Patient Care brings primary care clinicians a lot of medical news every day—it’s easy to miss an important study. The Daily Dose provides a concise summary of one of the website's leading stories you may not have seen.
On June 10, 2025, we reported on the US FDA approval of a fixed-dose triple combination pill containing telmisartan, amlodipine and indapamide (Widaplik, formerly GMRx2; George Medicines) for treating hypertension (HTN) in adults, including as initial treatment.
The approval
The triple combination pill is the first combination medication that will be available for initial therapy in individuals with HTN who will likely require multiple drugs to achieve blood pressure (BP) goals.
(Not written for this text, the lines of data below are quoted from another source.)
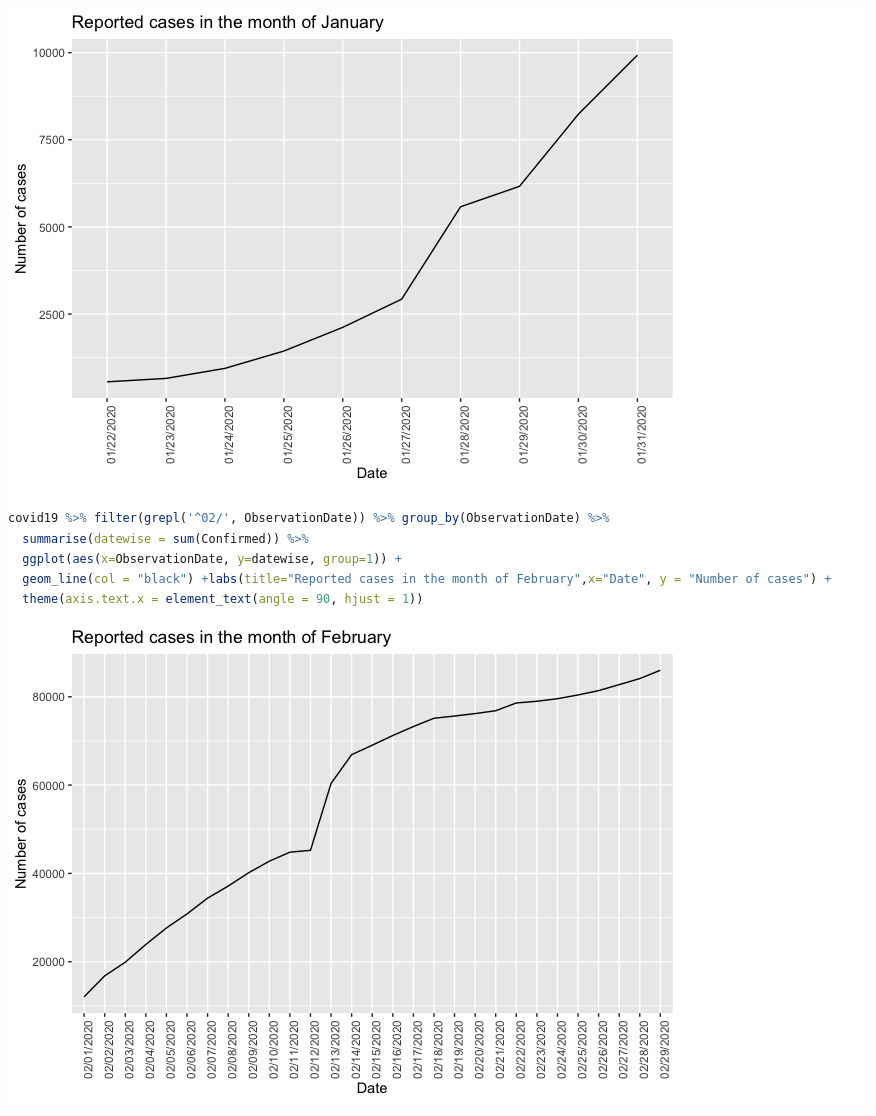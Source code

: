 ![](Covid-19_Analysis_files/figure-gfm/unnamed-chunk-9-1.png)

``` r
covid19 %>% filter(grepl('^02/', ObservationDate)) %>% group_by(ObservationDate) %>% 
  summarise(datewise = sum(Confirmed)) %>% 
  ggplot(aes(x=ObservationDate, y=datewise, group=1)) +
  geom_line(col = "black") +labs(title="Reported cases in the month of February",x="Date", y = "Number of cases") +
  theme(axis.text.x = element_text(angle = 90, hjust = 1)) 
```

![](Covid-19_Analysis_files/figure-gfm/unnamed-chunk-10-1.png)
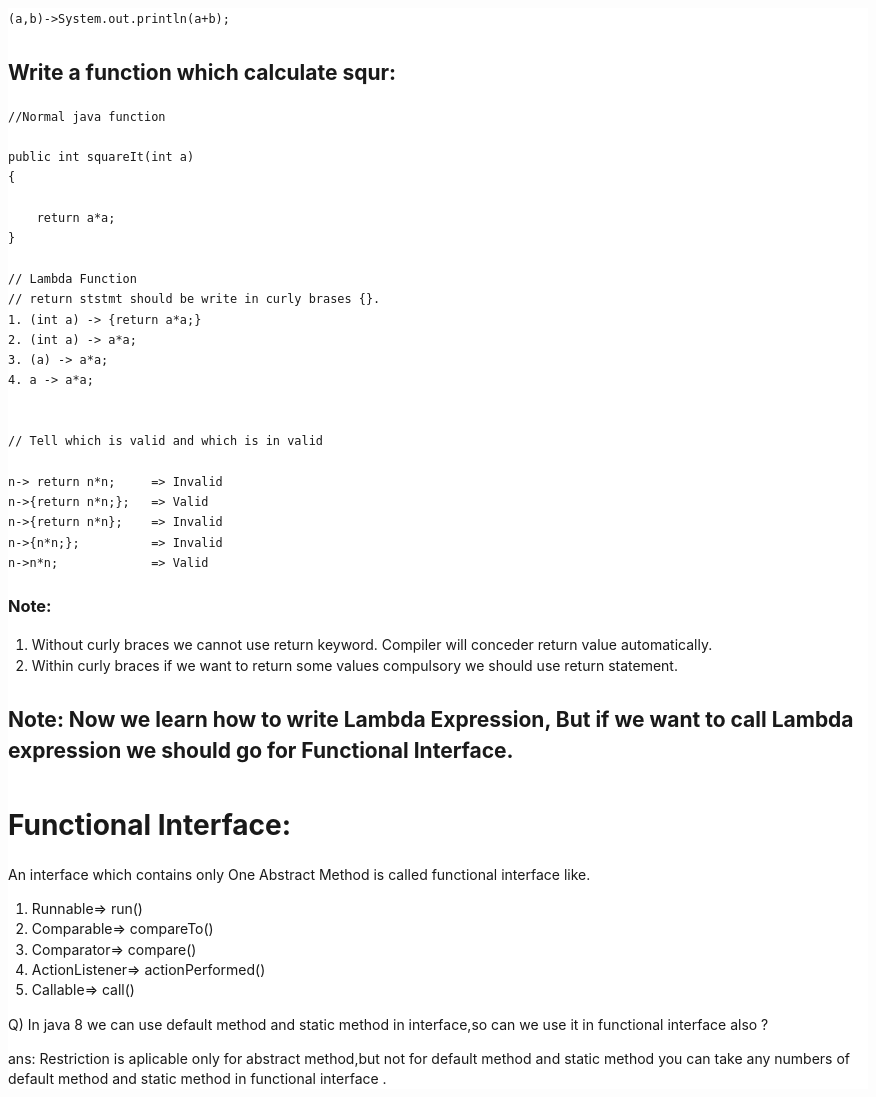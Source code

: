     (a,b)->System.out.println(a+b);
    
## Write a function which calculate squr:

    //Normal java function 
    
    public int squareIt(int a)
    {
    
        return a*a;
    }

    // Lambda Function
    // return ststmt should be write in curly brases {}.
    1. (int a) -> {return a*a;}
    2. (int a) -> a*a;
    3. (a) -> a*a;
    4. a -> a*a;
    
    
    // Tell which is valid and which is in valid
    
    n-> return n*n;     => Invalid
    n->{return n*n;};   => Valid
    n->{return n*n};    => Invalid
    n->{n*n;};          => Invalid
    n->n*n;             => Valid
    
    
### Note: 

1. Without curly braces we cannot use return keyword. Compiler will conceder return value automatically.
2. Within curly braces if we want to return some values compulsory we should use return statement.



    
## Note: Now we learn how to write Lambda Expression, But if we want to call Lambda expression we should go for Functional Interface.

# Functional Interface:

An interface which contains only One Abstract Method is called functional interface like.  

1. Runnable=>   run()
2. Comparable=> compareTo()
3. Comparator=> compare()
4. ActionListener=> actionPerformed()
5. Callable=> call()

Q) In java 8 we can use default method and static method in interface,so can we use it in functional interface also ?  

ans: Restriction is aplicable only for abstract method,but not for default method and static method you can take any numbers of default method and static method in functional interface .
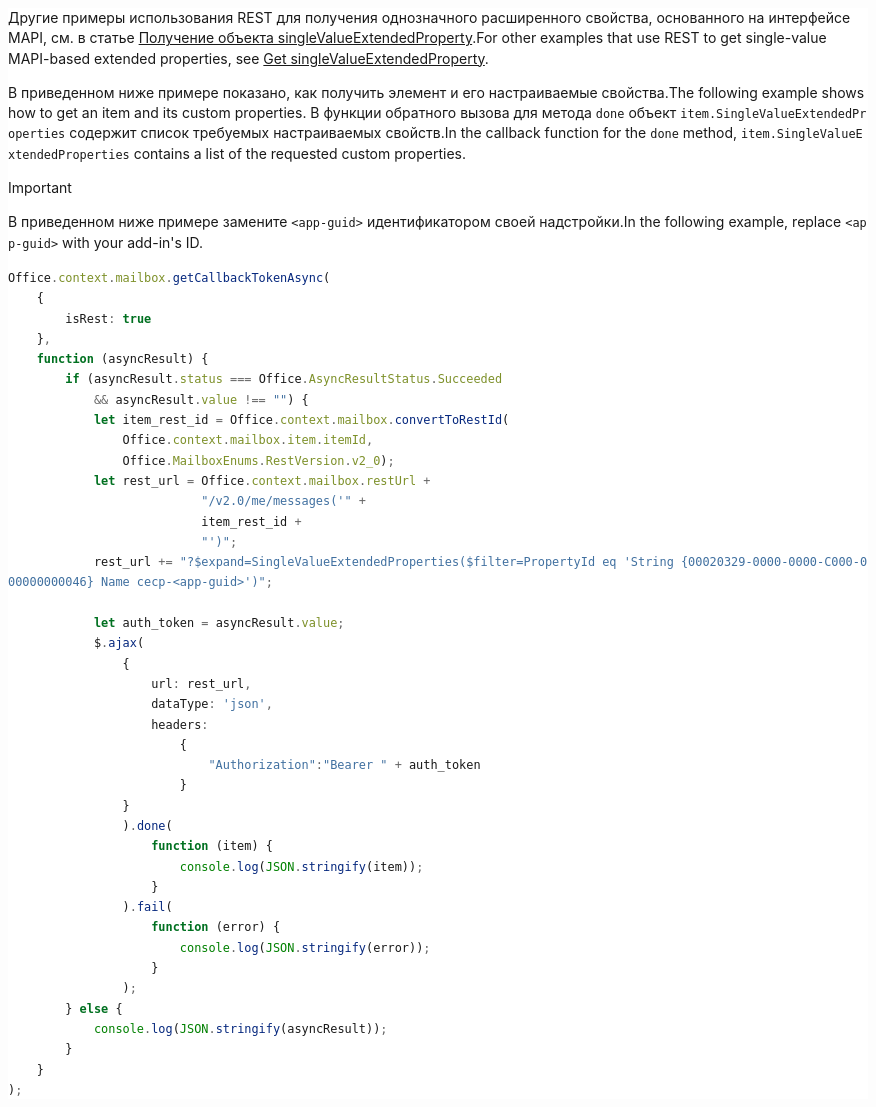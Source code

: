 <span data-ttu-id="b72e9-174">Другие примеры использования REST для получения однозначного расширенного свойства, основанного на интерфейсе MAPI, см. в статье [Получение объекта singleValueExtendedProperty](/graph/api/singlevaluelegacyextendedproperty-get?view=graph-rest-1.0&preserve-view=true).</span><span class="sxs-lookup"><span data-stu-id="b72e9-174">For other examples that use REST to get single-value MAPI-based extended properties, see [Get singleValueExtendedProperty](/graph/api/singlevaluelegacyextendedproperty-get?view=graph-rest-1.0&preserve-view=true).</span></span>

<span data-ttu-id="b72e9-175">В приведенном ниже примере показано, как получить элемент и его настраиваемые свойства.</span><span class="sxs-lookup"><span data-stu-id="b72e9-175">The following example shows how to get an item and its custom properties.</span></span> <span data-ttu-id="b72e9-176">В функции обратного вызова для метода `done` объект `item.SingleValueExtendedProperties` содержит список требуемых настраиваемых свойств.</span><span class="sxs-lookup"><span data-stu-id="b72e9-176">In the callback function for the `done` method, `item.SingleValueExtendedProperties` contains a list of the requested custom properties.</span></span>

> [!IMPORTANT]
> <span data-ttu-id="b72e9-177">В приведенном ниже примере замените `<app-guid>` идентификатором своей надстройки.</span><span class="sxs-lookup"><span data-stu-id="b72e9-177">In the following example, replace `<app-guid>` with your add-in's ID.</span></span>

```typescript
Office.context.mailbox.getCallbackTokenAsync(
    {
        isRest: true
    },
    function (asyncResult) {
        if (asyncResult.status === Office.AsyncResultStatus.Succeeded
            && asyncResult.value !== "") {
            let item_rest_id = Office.context.mailbox.convertToRestId(
                Office.context.mailbox.item.itemId,
                Office.MailboxEnums.RestVersion.v2_0);
            let rest_url = Office.context.mailbox.restUrl +
                           "/v2.0/me/messages('" +
                           item_rest_id +
                           "')";
            rest_url += "?$expand=SingleValueExtendedProperties($filter=PropertyId eq 'String {00020329-0000-0000-C000-000000000046} Name cecp-<app-guid>')";

            let auth_token = asyncResult.value;
            $.ajax(
                {
                    url: rest_url,
                    dataType: 'json',
                    headers:
                        {
                            "Authorization":"Bearer " + auth_token
                        }
                }
                ).done(
                    function (item) {
                        console.log(JSON.stringify(item));
                    }
                ).fail(
                    function (error) {
                        console.log(JSON.stringify(error));
                    }
                );
        } else {
            console.log(JSON.stringify(asyncResult));
        }
    }
);
```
The FDA’s decision was supported by safety and efficacy data from 2 international phase 3 trials that compared the fixed dose triple combination to placebo and against all possible dual combinations of its component agents. The first trial evaluated 2 doses of the polypill against placebo among 295 adults with HTN receiving either no treatment or 1 medication. The study found that compared with just 30% of the placebo-treated group, 65% of participants assigned to the ultra-low dose and 70% assigned to the low-dose polypill achieved in-office BP of less than 140/90 mm Hg at follow-up.
For the second trial, after 12 weeks of treatment, BP was assessed as controlled in nearly three-quarters (74%) of participants receiving the triple combination. Smaller proportions achieved control among those assigned to any of the dual combination comparators (amlodipine/telmisartan, 54%; amlodipine/indapamide, 61%; telmisartan/indapamide, 61%).
The medication's safety profile reflects its established component drugs. In clinical trials the most common adverse event among polypill-treated participants was symptomatic hypotension.